Gosto principalmente de música e de canções. Tenho um brinquedo que toca muitas músicas e adoro dançar quando começa a tocar. Também gosto quando os meus pais cantam para mim e até gosto que me cantem canções de embalar para adormecer... embora não goste muito quando me levam para dormir. Durmo bem, mas dou-lhes sempre luta!
Agora tenho de começar a falar, mas ainda estou um bocadinho preguiçoso... felizmente já identifico bem o a, e, i, o, u, mas só os digo quando me apetece, e ao calhas... tenho tempo para me tornar um tagarela.

Agora estou a dormir a sesta e a sonhar com os "ão-ão" e os "quá-quá" que espero poder ir ver a seguir ao jardim quando acordar.

Daqui a poucas semanas vou-me embora dos Covões e aí irei começar a ir para a escola, ter terapia da fala e brincar, brincar muito, pois é assim que vou aprender a conhecer os sons e usá-los para dizer o que quero... por agora sempre que quero alguma coisa grito!, o que deixa os papás com os cabelos em pé, o que até é divertido, mas que não contribui muito para a harmonia no mundo... é a única maneira de eu lhes dizer, mas eles não compreendem... prometo que quando souber dizer as coisas já não grito, mas por agora...

Até qualquer dia

Binas

quarta-feira, 14 de abril de 2010

O telemóvel

A tia X tem um telemóvel e quando ele toca, eu procuro-o, seguro-o e desligo-o!... bom, às vezes atendo, sem querer, porque ainda não reparei que quando o telemóvel tem a cabeça para baixo o botão vermelho está do outro lado!...

terça-feira, 13 de abril de 2010

Um mês depois...

Quá, quá, é como fazem os patos no Jardim, em Coimbra.
Mas eu não digo a ninguém que sinto estas coisas que são os sons... nem como os sinto e quando sinto.

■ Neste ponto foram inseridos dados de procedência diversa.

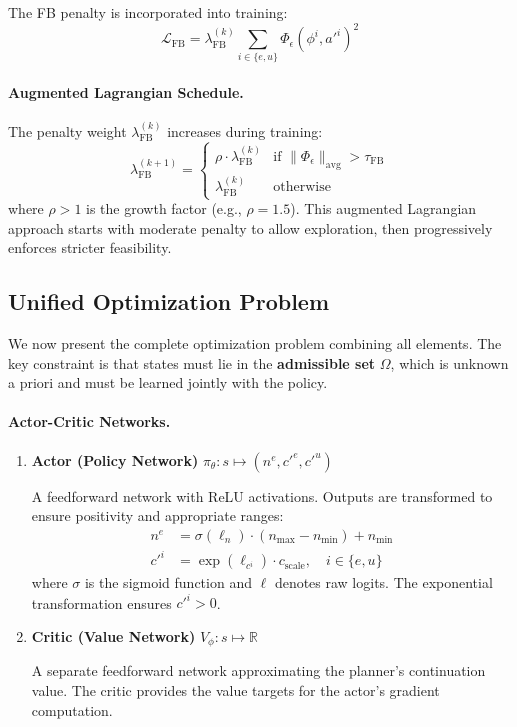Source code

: The FB penalty is incorporated into training:
\begin{equation}\label{eq:fb_penalty}
    \mathcal{L}_{\text{FB}} = \lambda_{\text{FB}}^{(k)} \sum_{i \in \{e, u\}} \Phi_\epsilon(\phi^i, a'^i)^2
\end{equation}

\paragraph{Augmented Lagrangian Schedule.}
The penalty weight $\lambda_{\text{FB}}^{(k)}$ increases during training:
\begin{equation}
    \lambda_{\text{FB}}^{(k+1)} = \begin{cases}
        \rho \cdot \lambda_{\text{FB}}^{(k)} & \text{if } \|\Phi_\epsilon\|_{\text{avg}} > \tau_{\text{FB}} \\
        \lambda_{\text{FB}}^{(k)} & \text{otherwise}
    \end{cases}
\end{equation}
where $\rho > 1$ is the growth factor (e.g., $\rho = 1.5$). This augmented Lagrangian approach starts with moderate penalty to allow exploration, then progressively enforces stricter feasibility.


\subsection{Unified Optimization Problem}

We now present the complete optimization problem combining all elements. The key constraint is that states must lie in the \textbf{admissible set} $\Omega$, which is unknown a priori and must be learned jointly with the policy.

\paragraph{Actor-Critic Networks.}
\begin{enumerate}
    \item \textbf{Actor (Policy Network)} $\pi_\theta: s \mapsto (n^e, c'^e, c'^u)$
    
    A feedforward network with ReLU activations. Outputs are transformed to ensure positivity and appropriate ranges:
    \begin{align}
        n^e &= \sigma(\ell_n) \cdot (n_{\max} - n_{\min}) + n_{\min} \\
        c'^i &= \exp(\ell_{c^i}) \cdot c_{\text{scale}}, \quad i \in \{e, u\}
    \end{align}
    where $\sigma$ is the sigmoid function and $\ell$ denotes raw logits. The exponential transformation ensures $c'^i > 0$.
    
    \item \textbf{Critic (Value Network)} $V_\phi: s \mapsto \mathbb{R}$
    
    A separate feedforward network approximating the planner's continuation value. The critic provides the value targets for the actor's gradient computation.
\end{enumerate}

Na semana de 22 de Abril fiquei com o Papá e a avó Setinha em Coimbra. Passeámos muito, vimos patos e ão-ãos pequeninos durante os passeios ao jardim, e fui todos os dias à terapia... estou farto!... eu até gosto da Marisa, que é a minha terapeuta e tem uma paciência de Job, mas não gosto de ver o Papá a ir-se embora da sala e continuo a reclamar quando ele sai. Agarro-me a ele e tento que ele fique, mas vai-se embora todos os dias. Mas passado um bocadinho já acabou a aula e ele está lá outra vez à minha espera. Na realidade à medida que os dias foram passando eu habituei-me a estar na sala, e cada dia participo mais e já faço aqueles jogos engraçados...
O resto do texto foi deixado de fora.